**EXERCISE DIRECTIONS**. Word for word, retype every record in the listing.

**EXERCISE MATERIALS**.
*** Block opens ***

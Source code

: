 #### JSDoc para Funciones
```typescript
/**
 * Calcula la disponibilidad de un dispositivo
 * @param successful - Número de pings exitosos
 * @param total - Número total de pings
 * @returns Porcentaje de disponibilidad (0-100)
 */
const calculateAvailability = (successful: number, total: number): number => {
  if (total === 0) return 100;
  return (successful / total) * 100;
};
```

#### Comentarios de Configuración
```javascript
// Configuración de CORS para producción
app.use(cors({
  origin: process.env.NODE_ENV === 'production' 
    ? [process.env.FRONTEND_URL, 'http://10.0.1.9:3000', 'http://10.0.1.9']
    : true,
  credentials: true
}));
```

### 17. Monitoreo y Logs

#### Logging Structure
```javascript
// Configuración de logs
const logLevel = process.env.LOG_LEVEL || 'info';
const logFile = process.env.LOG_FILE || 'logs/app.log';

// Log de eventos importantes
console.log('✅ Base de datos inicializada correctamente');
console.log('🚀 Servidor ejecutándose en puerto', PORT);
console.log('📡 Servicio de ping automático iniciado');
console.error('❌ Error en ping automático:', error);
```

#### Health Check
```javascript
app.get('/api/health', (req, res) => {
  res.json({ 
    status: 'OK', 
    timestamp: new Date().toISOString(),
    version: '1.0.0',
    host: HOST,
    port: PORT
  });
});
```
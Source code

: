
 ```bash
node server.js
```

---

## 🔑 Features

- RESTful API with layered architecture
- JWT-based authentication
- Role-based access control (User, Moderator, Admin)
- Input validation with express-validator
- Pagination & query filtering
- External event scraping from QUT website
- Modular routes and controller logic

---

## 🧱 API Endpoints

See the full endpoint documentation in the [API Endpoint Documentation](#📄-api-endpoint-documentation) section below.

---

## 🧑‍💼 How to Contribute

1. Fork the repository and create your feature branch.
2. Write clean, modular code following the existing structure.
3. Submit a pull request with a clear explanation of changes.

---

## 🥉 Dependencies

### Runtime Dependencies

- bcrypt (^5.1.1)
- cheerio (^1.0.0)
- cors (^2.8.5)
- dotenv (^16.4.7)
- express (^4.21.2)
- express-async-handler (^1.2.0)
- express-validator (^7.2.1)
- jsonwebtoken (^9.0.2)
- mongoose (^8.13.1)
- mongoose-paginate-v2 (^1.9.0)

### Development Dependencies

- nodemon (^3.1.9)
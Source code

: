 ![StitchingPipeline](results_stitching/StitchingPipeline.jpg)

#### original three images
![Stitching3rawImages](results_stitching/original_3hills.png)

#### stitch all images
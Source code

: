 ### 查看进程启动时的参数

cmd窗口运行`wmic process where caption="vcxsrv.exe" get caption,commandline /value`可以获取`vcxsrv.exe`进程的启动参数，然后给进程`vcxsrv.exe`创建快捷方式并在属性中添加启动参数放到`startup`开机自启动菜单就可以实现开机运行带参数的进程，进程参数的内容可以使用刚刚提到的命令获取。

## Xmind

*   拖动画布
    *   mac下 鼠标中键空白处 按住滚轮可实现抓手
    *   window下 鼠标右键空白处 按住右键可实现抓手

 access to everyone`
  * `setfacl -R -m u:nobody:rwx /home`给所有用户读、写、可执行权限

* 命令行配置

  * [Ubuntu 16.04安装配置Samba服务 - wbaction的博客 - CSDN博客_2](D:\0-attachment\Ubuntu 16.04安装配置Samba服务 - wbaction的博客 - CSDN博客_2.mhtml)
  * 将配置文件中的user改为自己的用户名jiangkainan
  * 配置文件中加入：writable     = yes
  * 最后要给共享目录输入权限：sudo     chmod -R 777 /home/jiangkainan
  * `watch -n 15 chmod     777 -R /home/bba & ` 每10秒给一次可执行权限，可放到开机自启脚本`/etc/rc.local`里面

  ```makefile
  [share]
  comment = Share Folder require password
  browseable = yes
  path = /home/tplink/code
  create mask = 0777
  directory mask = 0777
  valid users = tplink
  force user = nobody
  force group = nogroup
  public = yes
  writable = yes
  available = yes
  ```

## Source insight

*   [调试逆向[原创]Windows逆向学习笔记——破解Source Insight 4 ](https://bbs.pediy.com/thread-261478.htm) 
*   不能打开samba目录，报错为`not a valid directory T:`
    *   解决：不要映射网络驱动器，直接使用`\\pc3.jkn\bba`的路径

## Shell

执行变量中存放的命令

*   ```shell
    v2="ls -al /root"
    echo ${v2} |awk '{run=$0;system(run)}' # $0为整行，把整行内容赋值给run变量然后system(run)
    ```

*** Block closes ***

**TASK OUTPUT**.
Source code

: #### JSDoc para Funciones
```typescript
/**
 * Calcula la disponibilidad de un dispositivo
 * @param successful - Número de pings exitosos
 * @param total - Número total de pings
 * @returns Porcentaje de disponibilidad (0-100)
 */
const calculateAvailability = (successful: number, total: number): number => {
  if (total === 0) return 100;
  return (successful / total) * 100;
};
```

#### Comentarios de Configuración
```javascript
// Configuración de CORS para producción
app.use(cors({
  origin: process.env.NODE_ENV === 'production' 
    ? [process.env.FRONTEND_URL, 'http://10.0.1.9:3000', 'http://10.0.1.9']
    : true,
  credentials: true
}));
```

### 17. Monitoreo y Logs

#### Logging Structure
```javascript
// Configuración de logs
const logLevel = process.env.LOG_LEVEL || 'info';
const logFile = process.env.LOG_FILE || 'logs/app.log';

// Log de eventos importantes
console.log('✅ Base de datos inicializada correctamente');
console.log('🚀 Servidor ejecutándose en puerto', PORT);
console.log('📡 Servicio de ping automático iniciado');
console.error('❌ Error en ping automático:', error);
```

#### Health Check
```javascript
app.get('/api/health', (req, res) => {
  res.json({ 
    status: 'OK', 
    timestamp: new Date().toISOString(),
    version: '1.0.0',
    host: HOST,
    port: PORT
  });
});
```
Source code

:
 ```bash
node server.js
```

---

## 🔑 Features

- RESTful API with layered architecture
- JWT-based authentication
- Role-based access control (User, Moderator, Admin)
- Input validation with express-validator
- Pagination & query filtering
- External event scraping from QUT website
- Modular routes and controller logic

---

## 🧱 API Endpoints

See the full endpoint documentation in the [API Endpoint Documentation](#📄-api-endpoint-documentation) section below.

---

## 🧑‍💼 How to Contribute

1. Fork the repository and create your feature branch.
2. Write clean, modular code following the existing structure.
3. Submit a pull request with a clear explanation of changes.

---

## 🥉 Dependencies

### Runtime Dependencies

- bcrypt (^5.1.1)
- cheerio (^1.0.0)
- cors (^2.8.5)
- dotenv (^16.4.7)
- express (^4.21.2)
- express-async-handler (^1.2.0)
- express-validator (^7.2.1)
- jsonwebtoken (^9.0.2)
- mongoose (^8.13.1)
- mongoose-paginate-v2 (^1.9.0)

### Development Dependencies

- nodemon (^3.1.9)
Source code

: ![StitchingPipeline](results_stitching/StitchingPipeline.jpg)

#### original three images
![Stitching3rawImages](results_stitching/original_3hills.png)

#### stitch all images
Source code

: ### 查看进程启动时的参数

cmd窗口运行`wmic process where caption="vcxsrv.exe" get caption,commandline /value`可以获取`vcxsrv.exe`进程的启动参数，然后给进程`vcxsrv.exe`创建快捷方式并在属性中添加启动参数放到`startup`开机自启动菜单就可以实现开机运行带参数的进程，进程参数的内容可以使用刚刚提到的命令获取。

## Xmind

*   拖动画布
    *   mac下 鼠标中键空白处 按住滚轮可实现抓手
    *   window下 鼠标右键空白处 按住右键可实现抓手

 access to everyone`
  * `setfacl -R -m u:nobody:rwx /home`给所有用户读、写、可执行权限

* 命令行配置

  * [Ubuntu 16.04安装配置Samba服务 - wbaction的博客 - CSDN博客_2](D:\0-attachment\Ubuntu 16.04安装配置Samba服务 - wbaction的博客 - CSDN博客_2.mhtml)
  * 将配置文件中的user改为自己的用户名jiangkainan
  * 配置文件中加入：writable     = yes
  * 最后要给共享目录输入权限：sudo     chmod -R 777 /home/jiangkainan
  * `watch -n 15 chmod     777 -R /home/bba & ` 每10秒给一次可执行权限，可放到开机自启脚本`/etc/rc.local`里面

  ```makefile
  [share]
  comment = Share Folder require password
  browseable = yes
  path = /home/tplink/code
  create mask = 0777
  directory mask = 0777
  valid users = tplink
  force user = nobody
  force group = nogroup
  public = yes
  writable = yes
  available = yes
  ```

## Source insight

*   [调试逆向[原创]Windows逆向学习笔记——破解Source Insight 4 ](https://bbs.pediy.com/thread-261478.htm) 
*   不能打开samba目录，报错为`not a valid directory T:`
    *   解决：不要映射网络驱动器，直接使用`\\pc3.jkn\bba`的路径

## Shell

执行变量中存放的命令

*   ```shell
    v2="ls -al /root"
    echo ${v2} |awk '{run=$0;system(run)}' # $0为整行，把整行内容赋值给run变量然后system(run)
    ```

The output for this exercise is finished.